A new tool at SLAC’s Linac Coherent Light Source splits individual X-ray laser pulses into two pulses that can hit a target one right after another with precisely controlled timing, allowing scientists to trigger and measure specific ultrafast changes in atoms and molecules.
Built through a collaboration of SLAC and Western Michigan University and installed in May, the system controls the tilt and height of two silicon mirrors to split the pulses and vary their arrival times by up to 200 femtoseconds, or quadrillionths of a second, with a timing accuracy down to a fraction of a femtosecond.
The soft X-ray split-and-delay tool has already been put to use in two experiments at LCLS.
“It’s working even better than designed,” said Brendan Murphy, a postdoctoral research associate at Western Michigan University who played a leading role in the system’s development. “With these first experiments we’ve established that this is an effective tool that offers unique strengths over other approaches.”
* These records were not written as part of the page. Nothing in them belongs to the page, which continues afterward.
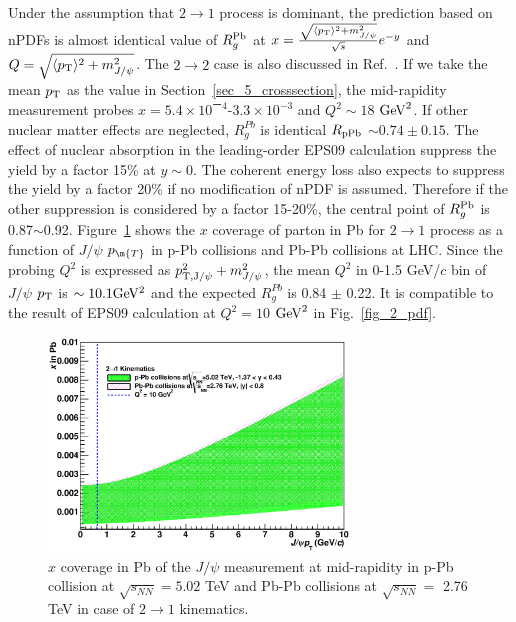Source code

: Under the assumption that $2\rightarrow1$ process is dominant, the prediction based on nPDFs is almost identical value of $R_{g}^{\rm{Pb}}$ at $x= \frac{\sqrt{\langle p_{\rm{T}}\rangle^{2} +m_{J/\psi}^{2}}}{\sqrt{s}}e^{-y}$ and $Q=\sqrt{\langle p_{\rm{T}}\rangle^{2} + m_{J/\psi}^{2} }$. 
The $2\rightarrow 2$ case is also discussed in Ref.~\cite{bib_shadowf}.
If we take the mean $p_{\rm{T}}$ as the value in Section~\ref{sec_5_crosssection}, the mid-rapidity measurement probes $x=5.4\times 10^{ー4}$-$3.3\times10^{-3}$ and $Q^{2}\sim18$ $\rm{GeV}^{2}$. 
 If other nuclear matter effects are neglected, $R_{g}^{Pb}$ is identical $R_{\rm{pPb}}$ $\sim0.74 \pm 0.15$.  
 The effect of nuclear absorption in the leading-order EPS09 calculation suppress the yield by a factor 15\% at $y\sim0$. 
 The coherent energy loss also expects to suppress the yield by a factor 20\% if no modification of nPDF is assumed. 
Therefore if the other suppression is considered by a factor 15-20\%, the central point of $R_{g}^{\rm{Pb}}$ is 0.87$\sim$0.92.
Figure~\ref{fig_5_xcover} shows the $x$ coverage of parton in Pb for $2\rightarrow 1$ process as a function of $J/\psi$ $p_{\m{T}}$ in p-Pb collisions and Pb-Pb collisions at LHC. 
Since the probing $Q^{2}$ is expressed as $p_{\rm{T}, J/\psi}^{2} + m_{J/\psi}^{2}$, the mean $Q^{2}$ in 0-1.5 GeV/$c$ bin of $J/\psi$ $p_{\rm{T}}$ is $\sim 10.1 \rm{GeV^{2}}$ and the expected $R_{g}^{Pb}$ is 0.84 $\pm$ 0.22. 
It is compatible to the result of EPS09 calculation at $Q^{2}=10$ $\rm{GeV}^{2}$ in Fig.~\ref{fig_2_pdf}.
\begin{figure}[!h]
  \centering
  \includegraphics[width=8cm]{chap5/figure/xcover/xcoverageofjpsi.eps}
  \caption{$x$ coverage in Pb of the $J/\psi$ measurement at mid-rapidity in p-Pb collision at $\sqrt{s_{NN}}=5.02$ TeV and Pb-Pb collisions at $\sqrt{s_{NN}}=$ 2.76 TeV in case of $2\rightarrow1$ kinematics. }
  \label{fig_5_xcover}
\end{figure}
Nora Berrah of Western Michigan University, who has led pioneering experimentsat LCLS, worked with John Bozek, a staff scientist who manages the LCLS Soft X-ray Department, to oversee the development of the split-and-delay system. Berrah said the split-and-delay tool can be used to study and refine the timeline of fundamental processes in molecules and atoms, such as the creation of highly charged states, and explore the rearrangement of an atom’s innermost electrons.